With this in mind, I wish to apprehend this continuous interaction between body, Issho and surrounding as what Peter-Paul Verbeek calls “composite intentionality” (Verbeek 2001). In the phenomenological tradition, intentionality refers to the connectedness, the entanglement of humans and the world. It, therefore, should not be interpreted as a conscious goal-oriented activity the human engages in. This (popular) interpretation would entail that the human possesses the capability, voluntarily, to decide whenever she desires to relate to the world or not.

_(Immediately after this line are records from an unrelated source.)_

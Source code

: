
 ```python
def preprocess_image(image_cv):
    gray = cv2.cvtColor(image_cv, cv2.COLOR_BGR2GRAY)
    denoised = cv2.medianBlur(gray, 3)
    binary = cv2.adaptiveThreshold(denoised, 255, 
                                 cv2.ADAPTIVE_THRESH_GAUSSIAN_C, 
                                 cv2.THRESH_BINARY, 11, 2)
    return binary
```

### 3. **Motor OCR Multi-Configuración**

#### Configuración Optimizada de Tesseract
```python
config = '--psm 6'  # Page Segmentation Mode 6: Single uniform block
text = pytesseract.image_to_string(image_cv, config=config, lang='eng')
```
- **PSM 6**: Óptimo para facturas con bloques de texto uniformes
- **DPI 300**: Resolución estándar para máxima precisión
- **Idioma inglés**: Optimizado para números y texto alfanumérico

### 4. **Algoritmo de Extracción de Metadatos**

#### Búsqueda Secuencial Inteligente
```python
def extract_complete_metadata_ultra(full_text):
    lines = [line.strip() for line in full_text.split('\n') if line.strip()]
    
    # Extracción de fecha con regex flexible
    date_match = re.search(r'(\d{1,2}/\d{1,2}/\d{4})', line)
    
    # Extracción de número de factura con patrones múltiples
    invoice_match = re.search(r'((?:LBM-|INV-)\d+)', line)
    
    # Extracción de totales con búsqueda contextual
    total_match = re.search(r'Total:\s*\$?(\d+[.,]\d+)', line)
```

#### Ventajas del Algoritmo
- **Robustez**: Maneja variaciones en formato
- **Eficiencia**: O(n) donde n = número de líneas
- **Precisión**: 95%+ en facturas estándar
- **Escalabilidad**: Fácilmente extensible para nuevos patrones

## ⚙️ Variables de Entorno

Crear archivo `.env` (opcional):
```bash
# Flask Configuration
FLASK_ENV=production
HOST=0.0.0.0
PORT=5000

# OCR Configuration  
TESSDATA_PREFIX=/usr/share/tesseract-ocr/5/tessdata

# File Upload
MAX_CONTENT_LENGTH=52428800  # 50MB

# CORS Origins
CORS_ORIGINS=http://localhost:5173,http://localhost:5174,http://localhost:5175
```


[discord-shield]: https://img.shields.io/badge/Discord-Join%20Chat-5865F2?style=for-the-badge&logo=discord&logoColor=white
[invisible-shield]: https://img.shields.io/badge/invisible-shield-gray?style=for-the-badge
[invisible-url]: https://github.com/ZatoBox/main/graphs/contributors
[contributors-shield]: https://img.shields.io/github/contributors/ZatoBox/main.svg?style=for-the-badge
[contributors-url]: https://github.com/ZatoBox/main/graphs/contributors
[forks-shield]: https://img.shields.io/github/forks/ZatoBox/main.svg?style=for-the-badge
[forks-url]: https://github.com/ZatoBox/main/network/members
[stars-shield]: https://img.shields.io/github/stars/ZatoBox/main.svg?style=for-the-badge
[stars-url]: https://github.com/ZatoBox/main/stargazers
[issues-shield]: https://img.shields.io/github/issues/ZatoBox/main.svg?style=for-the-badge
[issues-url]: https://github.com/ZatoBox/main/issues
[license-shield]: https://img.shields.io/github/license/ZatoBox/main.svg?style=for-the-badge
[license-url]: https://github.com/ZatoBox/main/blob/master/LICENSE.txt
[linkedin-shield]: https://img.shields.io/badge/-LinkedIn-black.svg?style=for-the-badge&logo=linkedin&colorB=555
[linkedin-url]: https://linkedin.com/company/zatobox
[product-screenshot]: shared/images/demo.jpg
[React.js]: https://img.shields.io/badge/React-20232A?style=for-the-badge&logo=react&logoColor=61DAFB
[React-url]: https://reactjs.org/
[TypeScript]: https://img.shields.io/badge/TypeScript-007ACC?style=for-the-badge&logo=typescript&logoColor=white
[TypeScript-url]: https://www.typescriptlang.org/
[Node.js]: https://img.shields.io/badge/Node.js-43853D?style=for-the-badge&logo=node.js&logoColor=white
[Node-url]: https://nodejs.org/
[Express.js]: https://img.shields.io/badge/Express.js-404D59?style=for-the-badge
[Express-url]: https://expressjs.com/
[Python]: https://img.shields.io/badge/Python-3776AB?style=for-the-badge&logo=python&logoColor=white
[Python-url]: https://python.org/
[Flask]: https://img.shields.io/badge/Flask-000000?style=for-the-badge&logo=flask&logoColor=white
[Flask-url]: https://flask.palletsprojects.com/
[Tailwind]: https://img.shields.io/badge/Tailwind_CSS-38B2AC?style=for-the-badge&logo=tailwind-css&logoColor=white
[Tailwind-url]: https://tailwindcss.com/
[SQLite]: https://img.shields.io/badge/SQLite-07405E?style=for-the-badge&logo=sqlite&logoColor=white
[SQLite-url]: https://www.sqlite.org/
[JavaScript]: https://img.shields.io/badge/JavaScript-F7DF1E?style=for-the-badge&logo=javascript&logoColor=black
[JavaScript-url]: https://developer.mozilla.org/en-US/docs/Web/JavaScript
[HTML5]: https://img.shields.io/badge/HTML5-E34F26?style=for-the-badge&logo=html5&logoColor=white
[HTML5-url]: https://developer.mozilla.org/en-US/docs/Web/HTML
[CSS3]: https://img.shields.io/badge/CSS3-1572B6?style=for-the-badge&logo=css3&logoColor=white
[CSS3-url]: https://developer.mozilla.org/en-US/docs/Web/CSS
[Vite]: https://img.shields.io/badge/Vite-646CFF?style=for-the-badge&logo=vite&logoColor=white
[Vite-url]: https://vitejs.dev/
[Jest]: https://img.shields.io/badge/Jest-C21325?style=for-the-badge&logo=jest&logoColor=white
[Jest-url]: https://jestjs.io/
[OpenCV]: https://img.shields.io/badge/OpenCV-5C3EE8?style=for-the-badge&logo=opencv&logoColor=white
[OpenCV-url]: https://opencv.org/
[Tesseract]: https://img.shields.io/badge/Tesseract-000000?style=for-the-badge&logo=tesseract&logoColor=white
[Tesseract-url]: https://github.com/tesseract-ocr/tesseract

As if there exists the possibility to simply think, see, and feel without always thinking, seeing, feeling something of the world. Consequently, we are what we are with regard to our connections to the world and all the things we have encountered as things that constitute a perspective of the world.

Composite intentionality, according to Verbeek, is when the intentionalities of technological objects interact with the intentionalities of the human beings utilizing these devices. “Technological intentionality here needs to be understood as the specific ways in which specific technologies can be directed at specific aspects of reality” (Verbeek 2001, 392). This intentionality doesn’t only represent the world, it constructs a reality, a reality that can only be experienced by a distinct technological artifact. In the words of Verbeek, “There is [in “composite intentionality”] a double intentionality involved; one of technology toward ‘its’ world, and one of human beings toward the result of this technological intentionality.” Composite intentionality, in my opinion, describes appropriately the experience that van Dongen and Toussaint illustrate as the engenderment of a new experience, a new embodied reality, something that was prior to this inaccessible, or non-existing to our human intentionality: “The jacket not only changes what this wearer experienced (the object of experience itself) but also affects how she behaves and relates to the world around here. [T]he jacket’s haptic feedback has the potential to positively affect the wearers’ state of mind, causing them to feel more mindful, relaxed, or comfortable” (van Dongen and Toussaint 2019).

References:

  • Van Dongen, Pauline & Toussaint, Lianne. 2019. “In Touch with the Now: Stimulating Mindfulness through a Smart Denim Jacket.” Apria, Issue #00, May 12, 2021. https://apria.artez.nl/in-touch-with-the-now/
  • Verbeek, Peter-Paul. 2001. “Don Ihde: The Technological Lifeworld.” In American Philosophy of Technology: The Empirical Turn edited by Hans Achterhuis, 119-146. Bloomington: Indiana University Press.